● **DIRECTIONS**
Wherever "well" turns up in the entries, copy out the line that holds it.

● **DATA FOR REVIEW**
--- --- ---

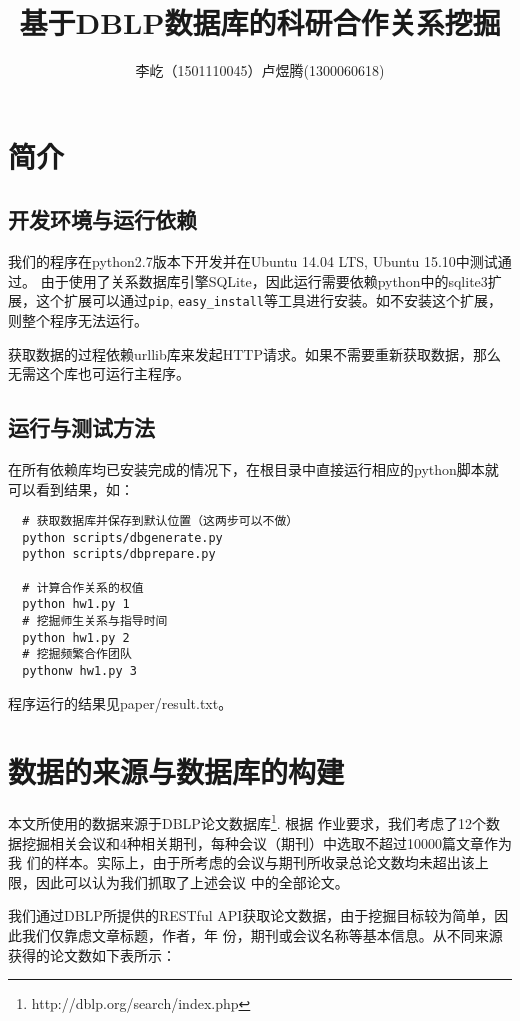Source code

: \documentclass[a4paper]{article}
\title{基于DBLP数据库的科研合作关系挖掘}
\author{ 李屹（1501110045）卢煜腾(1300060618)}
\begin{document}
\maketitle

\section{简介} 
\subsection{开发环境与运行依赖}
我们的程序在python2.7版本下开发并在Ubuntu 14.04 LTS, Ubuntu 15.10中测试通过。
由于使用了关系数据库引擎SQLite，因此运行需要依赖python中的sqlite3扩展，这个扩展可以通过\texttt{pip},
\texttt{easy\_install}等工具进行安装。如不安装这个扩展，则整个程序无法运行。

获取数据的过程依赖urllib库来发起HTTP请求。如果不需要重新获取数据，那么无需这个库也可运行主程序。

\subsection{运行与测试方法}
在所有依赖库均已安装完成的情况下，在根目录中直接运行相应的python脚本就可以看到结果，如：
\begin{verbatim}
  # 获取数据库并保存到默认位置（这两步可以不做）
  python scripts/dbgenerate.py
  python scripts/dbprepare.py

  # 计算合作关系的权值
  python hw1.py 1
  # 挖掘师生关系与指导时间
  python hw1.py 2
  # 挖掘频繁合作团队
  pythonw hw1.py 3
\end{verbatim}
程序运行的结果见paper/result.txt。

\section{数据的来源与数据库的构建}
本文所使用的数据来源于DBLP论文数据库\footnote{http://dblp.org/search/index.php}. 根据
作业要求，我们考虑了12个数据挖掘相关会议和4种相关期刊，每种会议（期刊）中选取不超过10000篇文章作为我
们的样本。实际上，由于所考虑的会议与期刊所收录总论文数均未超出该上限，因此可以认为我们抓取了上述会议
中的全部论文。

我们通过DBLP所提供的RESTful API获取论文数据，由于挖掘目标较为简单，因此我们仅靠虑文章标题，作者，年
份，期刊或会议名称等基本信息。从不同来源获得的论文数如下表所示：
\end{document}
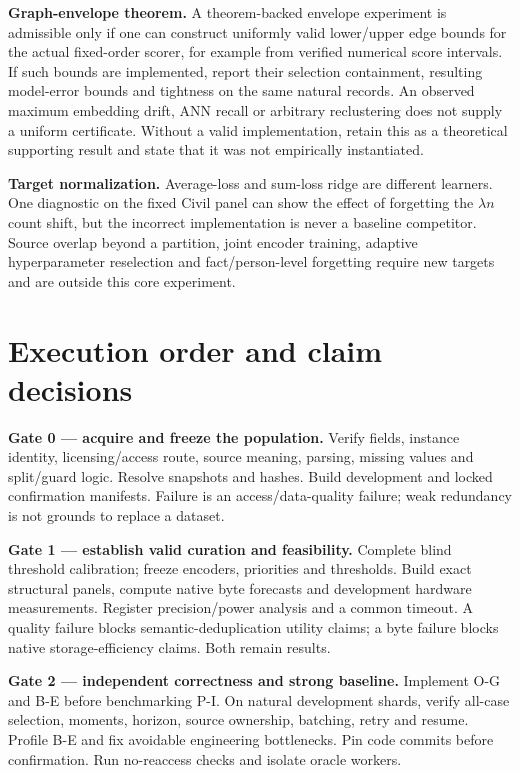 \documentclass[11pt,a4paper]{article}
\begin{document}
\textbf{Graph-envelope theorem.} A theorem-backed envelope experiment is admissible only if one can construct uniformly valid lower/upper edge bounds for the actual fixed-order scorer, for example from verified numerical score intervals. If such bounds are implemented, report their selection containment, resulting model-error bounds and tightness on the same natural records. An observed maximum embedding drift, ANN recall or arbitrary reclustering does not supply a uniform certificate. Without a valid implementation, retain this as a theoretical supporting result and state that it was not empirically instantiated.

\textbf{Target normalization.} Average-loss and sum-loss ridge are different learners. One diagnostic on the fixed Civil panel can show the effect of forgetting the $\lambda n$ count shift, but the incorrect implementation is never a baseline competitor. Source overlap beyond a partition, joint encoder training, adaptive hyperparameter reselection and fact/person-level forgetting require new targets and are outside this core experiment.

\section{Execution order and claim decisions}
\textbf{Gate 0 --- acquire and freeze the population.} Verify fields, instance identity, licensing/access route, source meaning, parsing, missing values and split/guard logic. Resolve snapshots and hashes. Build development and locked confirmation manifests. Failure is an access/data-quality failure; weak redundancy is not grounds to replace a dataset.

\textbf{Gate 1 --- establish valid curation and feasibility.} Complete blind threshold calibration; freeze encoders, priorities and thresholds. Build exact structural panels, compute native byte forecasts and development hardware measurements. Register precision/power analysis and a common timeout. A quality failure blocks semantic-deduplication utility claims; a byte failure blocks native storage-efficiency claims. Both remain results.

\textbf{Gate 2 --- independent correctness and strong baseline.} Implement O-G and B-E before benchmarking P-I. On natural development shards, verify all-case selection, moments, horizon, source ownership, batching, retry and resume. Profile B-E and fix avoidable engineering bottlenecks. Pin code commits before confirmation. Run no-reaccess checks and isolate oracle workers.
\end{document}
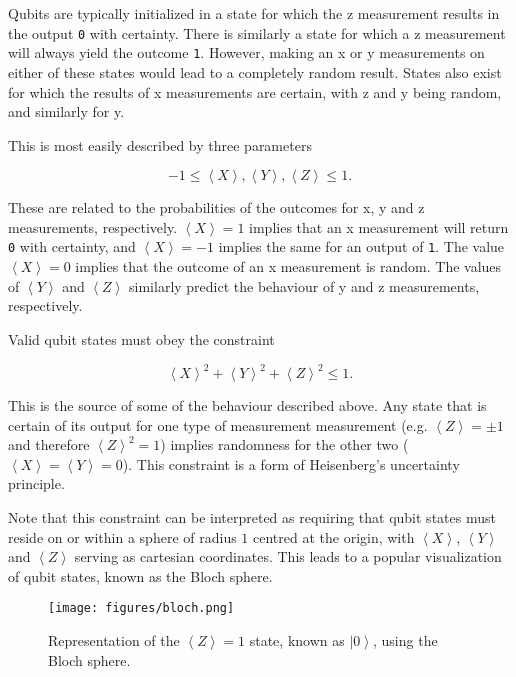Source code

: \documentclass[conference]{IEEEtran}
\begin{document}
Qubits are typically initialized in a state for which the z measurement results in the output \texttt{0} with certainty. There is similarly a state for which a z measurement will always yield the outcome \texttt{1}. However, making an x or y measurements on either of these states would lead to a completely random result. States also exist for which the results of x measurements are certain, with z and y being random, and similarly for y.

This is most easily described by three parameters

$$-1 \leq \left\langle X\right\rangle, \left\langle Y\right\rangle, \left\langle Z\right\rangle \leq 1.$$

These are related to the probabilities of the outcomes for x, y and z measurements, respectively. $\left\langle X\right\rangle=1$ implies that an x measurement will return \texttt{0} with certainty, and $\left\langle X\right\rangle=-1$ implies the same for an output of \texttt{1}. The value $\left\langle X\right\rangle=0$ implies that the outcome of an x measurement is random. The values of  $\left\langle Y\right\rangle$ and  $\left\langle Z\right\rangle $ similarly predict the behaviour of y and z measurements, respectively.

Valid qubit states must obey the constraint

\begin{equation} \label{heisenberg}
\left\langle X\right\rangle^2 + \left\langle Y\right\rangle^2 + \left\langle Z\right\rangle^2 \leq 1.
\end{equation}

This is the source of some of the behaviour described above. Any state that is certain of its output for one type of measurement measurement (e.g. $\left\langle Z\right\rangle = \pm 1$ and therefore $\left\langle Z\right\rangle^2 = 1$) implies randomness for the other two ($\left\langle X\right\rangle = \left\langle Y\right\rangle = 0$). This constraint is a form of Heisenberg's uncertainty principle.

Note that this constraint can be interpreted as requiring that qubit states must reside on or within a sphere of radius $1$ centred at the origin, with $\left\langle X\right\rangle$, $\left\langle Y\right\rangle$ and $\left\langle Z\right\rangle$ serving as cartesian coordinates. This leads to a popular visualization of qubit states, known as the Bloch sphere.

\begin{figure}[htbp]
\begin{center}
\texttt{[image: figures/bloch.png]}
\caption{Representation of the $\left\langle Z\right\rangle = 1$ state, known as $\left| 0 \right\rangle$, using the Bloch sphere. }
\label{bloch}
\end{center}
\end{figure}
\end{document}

--- --- ---

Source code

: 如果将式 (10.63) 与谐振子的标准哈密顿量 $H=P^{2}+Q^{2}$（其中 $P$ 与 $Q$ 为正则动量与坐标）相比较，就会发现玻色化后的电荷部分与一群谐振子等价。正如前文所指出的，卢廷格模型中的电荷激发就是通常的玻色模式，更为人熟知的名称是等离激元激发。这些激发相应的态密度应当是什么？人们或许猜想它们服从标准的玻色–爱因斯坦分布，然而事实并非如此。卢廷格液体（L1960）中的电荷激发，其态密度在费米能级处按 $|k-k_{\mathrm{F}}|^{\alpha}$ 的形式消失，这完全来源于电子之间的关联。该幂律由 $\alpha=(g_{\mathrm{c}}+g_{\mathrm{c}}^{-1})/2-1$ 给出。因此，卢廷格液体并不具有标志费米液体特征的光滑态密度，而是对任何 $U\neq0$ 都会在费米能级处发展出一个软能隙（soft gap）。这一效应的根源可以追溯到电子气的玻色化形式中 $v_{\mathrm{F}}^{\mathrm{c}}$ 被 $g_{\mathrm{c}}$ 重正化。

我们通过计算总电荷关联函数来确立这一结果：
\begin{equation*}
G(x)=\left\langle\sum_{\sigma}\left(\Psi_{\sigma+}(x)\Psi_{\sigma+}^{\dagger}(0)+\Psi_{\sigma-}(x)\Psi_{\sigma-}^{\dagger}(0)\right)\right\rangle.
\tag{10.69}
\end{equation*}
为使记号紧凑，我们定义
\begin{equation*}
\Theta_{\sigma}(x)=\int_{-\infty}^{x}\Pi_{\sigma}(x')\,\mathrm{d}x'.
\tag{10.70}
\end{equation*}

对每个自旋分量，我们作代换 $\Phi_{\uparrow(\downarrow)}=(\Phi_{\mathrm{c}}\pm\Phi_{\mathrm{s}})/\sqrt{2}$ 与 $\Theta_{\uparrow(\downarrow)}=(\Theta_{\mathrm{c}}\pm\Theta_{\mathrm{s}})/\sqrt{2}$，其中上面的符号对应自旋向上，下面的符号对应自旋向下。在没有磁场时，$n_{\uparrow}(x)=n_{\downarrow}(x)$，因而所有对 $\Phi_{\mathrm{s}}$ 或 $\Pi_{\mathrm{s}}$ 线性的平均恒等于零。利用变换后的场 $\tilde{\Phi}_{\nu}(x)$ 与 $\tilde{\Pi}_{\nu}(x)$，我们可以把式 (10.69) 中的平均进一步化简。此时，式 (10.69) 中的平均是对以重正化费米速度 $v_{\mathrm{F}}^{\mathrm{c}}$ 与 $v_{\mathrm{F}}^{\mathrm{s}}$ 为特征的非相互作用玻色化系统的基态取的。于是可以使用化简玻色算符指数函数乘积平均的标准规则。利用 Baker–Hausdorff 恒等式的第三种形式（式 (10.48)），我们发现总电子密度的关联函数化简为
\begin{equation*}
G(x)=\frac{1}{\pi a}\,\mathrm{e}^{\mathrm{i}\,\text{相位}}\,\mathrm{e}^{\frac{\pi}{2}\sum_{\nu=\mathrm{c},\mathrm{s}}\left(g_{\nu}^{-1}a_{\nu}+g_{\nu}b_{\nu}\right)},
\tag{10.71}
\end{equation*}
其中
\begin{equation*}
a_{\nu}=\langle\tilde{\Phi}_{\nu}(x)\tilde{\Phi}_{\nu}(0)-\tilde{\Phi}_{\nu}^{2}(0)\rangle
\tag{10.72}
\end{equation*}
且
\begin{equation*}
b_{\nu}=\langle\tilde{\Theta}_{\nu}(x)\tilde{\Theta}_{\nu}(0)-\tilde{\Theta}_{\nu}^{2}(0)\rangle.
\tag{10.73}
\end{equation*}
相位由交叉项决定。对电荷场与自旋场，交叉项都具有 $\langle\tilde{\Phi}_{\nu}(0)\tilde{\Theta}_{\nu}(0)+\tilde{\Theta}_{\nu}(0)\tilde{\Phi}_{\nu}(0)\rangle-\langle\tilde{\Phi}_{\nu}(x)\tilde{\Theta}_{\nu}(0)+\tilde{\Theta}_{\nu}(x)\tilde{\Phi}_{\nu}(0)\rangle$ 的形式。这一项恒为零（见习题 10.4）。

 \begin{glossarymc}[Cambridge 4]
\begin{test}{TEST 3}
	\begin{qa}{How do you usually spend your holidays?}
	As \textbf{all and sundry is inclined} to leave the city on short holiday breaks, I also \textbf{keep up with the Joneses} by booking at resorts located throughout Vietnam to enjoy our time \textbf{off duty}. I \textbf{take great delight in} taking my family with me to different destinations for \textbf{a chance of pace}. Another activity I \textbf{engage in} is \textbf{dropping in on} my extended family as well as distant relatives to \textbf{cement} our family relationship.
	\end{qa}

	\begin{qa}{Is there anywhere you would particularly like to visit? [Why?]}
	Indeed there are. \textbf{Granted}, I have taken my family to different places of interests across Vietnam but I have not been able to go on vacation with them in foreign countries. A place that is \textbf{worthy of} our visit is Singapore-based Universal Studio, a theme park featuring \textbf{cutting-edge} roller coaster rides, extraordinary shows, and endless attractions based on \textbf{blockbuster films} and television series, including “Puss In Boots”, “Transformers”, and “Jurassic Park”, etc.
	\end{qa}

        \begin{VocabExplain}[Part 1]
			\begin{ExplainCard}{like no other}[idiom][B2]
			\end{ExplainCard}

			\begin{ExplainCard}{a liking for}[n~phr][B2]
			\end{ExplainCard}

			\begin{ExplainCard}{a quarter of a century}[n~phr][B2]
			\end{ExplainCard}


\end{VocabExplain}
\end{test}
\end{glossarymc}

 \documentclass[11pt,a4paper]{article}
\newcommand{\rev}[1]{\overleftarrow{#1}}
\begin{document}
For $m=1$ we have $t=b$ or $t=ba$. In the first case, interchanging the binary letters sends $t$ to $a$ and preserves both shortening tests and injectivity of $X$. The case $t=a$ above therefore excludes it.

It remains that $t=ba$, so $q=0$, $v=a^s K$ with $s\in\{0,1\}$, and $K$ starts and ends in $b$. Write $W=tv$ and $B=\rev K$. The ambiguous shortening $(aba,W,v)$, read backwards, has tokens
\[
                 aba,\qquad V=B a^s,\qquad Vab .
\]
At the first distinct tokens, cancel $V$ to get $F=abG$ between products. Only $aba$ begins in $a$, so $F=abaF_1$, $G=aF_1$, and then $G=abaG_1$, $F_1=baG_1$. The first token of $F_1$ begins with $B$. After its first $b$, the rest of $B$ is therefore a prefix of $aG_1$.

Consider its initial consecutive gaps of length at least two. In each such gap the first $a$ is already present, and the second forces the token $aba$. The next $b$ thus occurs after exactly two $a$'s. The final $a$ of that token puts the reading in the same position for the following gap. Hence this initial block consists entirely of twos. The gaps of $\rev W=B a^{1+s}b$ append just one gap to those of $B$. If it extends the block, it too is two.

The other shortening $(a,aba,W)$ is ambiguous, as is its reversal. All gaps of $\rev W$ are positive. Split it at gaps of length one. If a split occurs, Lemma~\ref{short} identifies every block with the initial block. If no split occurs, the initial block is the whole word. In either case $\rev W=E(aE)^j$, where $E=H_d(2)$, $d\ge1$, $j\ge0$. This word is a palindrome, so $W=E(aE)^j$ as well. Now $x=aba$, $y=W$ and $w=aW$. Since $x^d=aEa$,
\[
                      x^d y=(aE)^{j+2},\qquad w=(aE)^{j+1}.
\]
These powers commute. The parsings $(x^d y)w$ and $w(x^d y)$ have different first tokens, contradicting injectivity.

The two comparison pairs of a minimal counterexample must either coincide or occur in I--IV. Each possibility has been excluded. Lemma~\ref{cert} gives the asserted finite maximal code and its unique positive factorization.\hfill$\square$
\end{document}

--- --- ---

● **SOLUTION BELOW**
	As \textbf{all and sundry is inclined} to leave the city on short holiday breaks, I also \textbf{keep up with the Joneses} by booking at resorts located throughout Vietnam to enjoy our time \textbf{off duty}. I \textbf{take great delight in} taking my family with me to different destinations for \textbf{a chance of pace}. Another activity I \textbf{engage in} is \textbf{dropping in on} my extended family as well as distant relatives to \textbf{cement} our family relationship.
The other shortening $(a,aba,W)$ is ambiguous, as is its reversal. All gaps of $\rev W$ are positive. Split it at gaps of length one. If a split occurs, Lemma~\ref{short} identifies every block with the initial block. If no split occurs, the initial block is the whole word. In either case $\rev W=E(aE)^j$, where $E=H_d(2)$, $d\ge1$, $j\ge0$. This word is a palindrome, so $W=E(aE)^j$ as well. Now $x=aba$, $y=W$ and $w=aW$. Since $x^d=aEa$,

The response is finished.